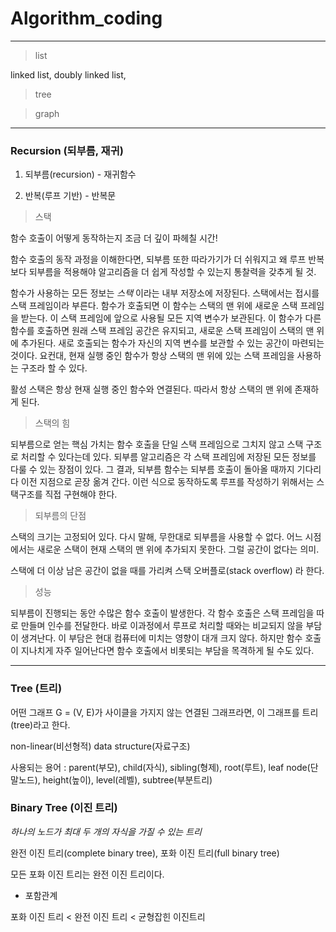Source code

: # Algorithm\_coding
---

> list

linked list, doubly linked list,

> tree

> graph

---

### Recursion (되부름, 재귀)

1. 되부름(recursion) - 재귀함수

2. 반복(루프 기반) - 반복문

> 스택

함수 호출이 어떻게 동작하는지 조금 더 깊이 파헤칠 시간!

함수 호출의 동작 과정을 이해한다면, 되부름 또한 따라가기가 더 쉬워지고 왜 루프 반복보다 되부름을 적용해야 알고리즘을 더 쉽게 작성할 수 있는지 통찰력을 갖추게 될 것.

함수가 사용하는 모든 정보는 _스택_ 이라는 내부 저장소에 저장된다. 스택에서는 접시를 스택 프레임이라 부른다. 함수가 호출되면 이 함수는 스택의 맨 위에 새로운 스택 프레임을 받는다. 이 스택 프레임에 앞으로 사용될 모든 지역 변수가 보관된다. 이 함수가 다른 함수를 호출하면 원래 스택 프레임 공간은 유지되고, 새로운 스택 프레임이 스택의 맨 위에 추가된다. 새로 호출되는 함수가 자신의 지역 변수를 보관할 수 있는 공간이 마련되는 것이다. 요컨대, 현재 실행 중인 함수가 항상 스택의 맨 위에 있는 스택 프레임을 사용하는 구조라 할 수 있다.

활성 스택은 항상 현재 실행 중인 함수와 연결된다. 따라서 항상 스택의 맨 위에 존재하게 된다. 

> 스택의 힘

되부름으로 얻는 핵심 가치는 함수 호출을 단일 스택 프레임으로 그치지 않고 스택 구조로 처리할 수 있다는데 있다. 되부름 알고리즘은 각 스택 프레임에 저장된 모든 정보를 다룰 수 있는 장점이 있다. 그 결과, 되부름 함수는 되부름 호출이 돌아올 때까지 기다리다 이전 지점으로 곧장 옮겨 간다. 이런 식으로 동작하도록 루프를 작성하기 위해서는 스택구조를 직접 구현해야 한다.

> 되부름의 단점

스택의 크기는 고정되어 있다. 다시 말해, 무한대로 되부름을 사용할 수 없다. 어느 시점에서는 새로운 스택이 현재 스택의 맨 위에 추가되지 못한다. 그럴 공간이 없다는 의미.

스택에 더 이상 남은 공간이 없을 때를 가리켜 스택 오버플로(stack overflow) 라 한다. 

> 성능

되부름이 진행되는 동안 수많은 함수 호출이 발생한다. 각 함수 호출은 스택 프레임을 따로 만들며 인수를 전달한다. 바로 이과정에서 루프로 처리할 때와는 비교되지 않을 부담이 생겨난다. 이 부담은 현대 컴퓨터에 미치는 영향이 대개 크지 않다. 하지만 함수 호출이 지나치게 자주 일어난다면 함수 호출에서 비롯되는 부담을 목격하게 될 수도 있다.

---

### Tree (트리)

어떤 그래프 G = (V, E)가 사이클을 가지지 않는 연결된 그래프라면, 이 그래프를 트리(tree)라고 한다.

non-linear(비선형적) data structure(자료구조)

사용되는 용어 : parent(부모), child(자식), sibling(형제), root(루트), leaf node(단말노드), height(높이), level(레벨), subtree(부분트리)

### Binary Tree (이진 트리)

_하나의 노드가 최대 두 개의 자식을 가질 수 있는 트리_

완전 이진 트리(complete binary tree), 포화 이진 트리(full binary tree)

모든 포화 이진 트리는 완전 이진 트리이다.

* 포함관계

포화 이진 트리 < 완전 이진 트리 < 균형잡힌 이진트리


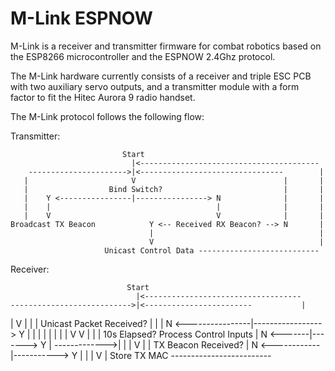 # M-Link ESPNOW

M-Link is a receiver and transmitter firmware for combat robotics based on the ESP8266 microcontroller and the ESPNOW 2.4Ghz protocol.

The M-Link hardware currently consists of a receiver and triple ESC PCB with two auxiliary servo outputs, and a transmitter module with a form factor to fit the Hitec Aurora 9 radio handset.

The M-Link protocol follows the following flow:

Transmitter:

                             Start
                               |<----------------------------------------
        ---------------------->|<--------------------------------        |
       |                       V                                 |       |
       |                  Bind Switch?                           |       |
       |    Y <----------------|----------------> N              |       |
       |    |                                     |              |       |
       |    V                                     V              |       |
    Broadcast TX Beacon            Y <-- Received RX Beacon? --> N       |
                                   |                                     |
                                   V                                     |
                         Unicast Control Data ---------------------------

Receiver:

                              Start
                                |<-----------------------------------
    --------------------------->|<------------------------           |
   |                            V                         |          |
   |                 Unicast Packet Received?             |          |
   |         N <----------------|-----------------> Y     |          |
   |         |                                      |     |          |
   |         V                                      V     |          |
   |    10s Elapsed?                     Process Control Inputs      |
   N <-------|-------> Y                                             |
         ------------->|                                             |
        |              V                                             |
        |     TX Beacon Received?                                    |
        N <------------|-----------> Y                               |
                                     |                               |
                                     V                               |
                               Store TX MAC -------------------------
-=-=-=-=-
_WHAT IS REQUIRED_
The answer must be every line from the records above that contains the word "되부름을", copied out.

_RESULT_
함수 호출의 동작 과정을 이해한다면, 되부름 또한 따라가기가 더 쉬워지고 왜 루프 반복보다 되부름을 적용해야 알고리즘을 더 쉽게 작성할 수 있는지 통찰력을 갖추게 될 것.
스택의 크기는 고정되어 있다. 다시 말해, 무한대로 되부름을 사용할 수 없다. 어느 시점에서는 새로운 스택이 현재 스택의 맨 위에 추가되지 못한다. 그럴 공간이 없다는 의미.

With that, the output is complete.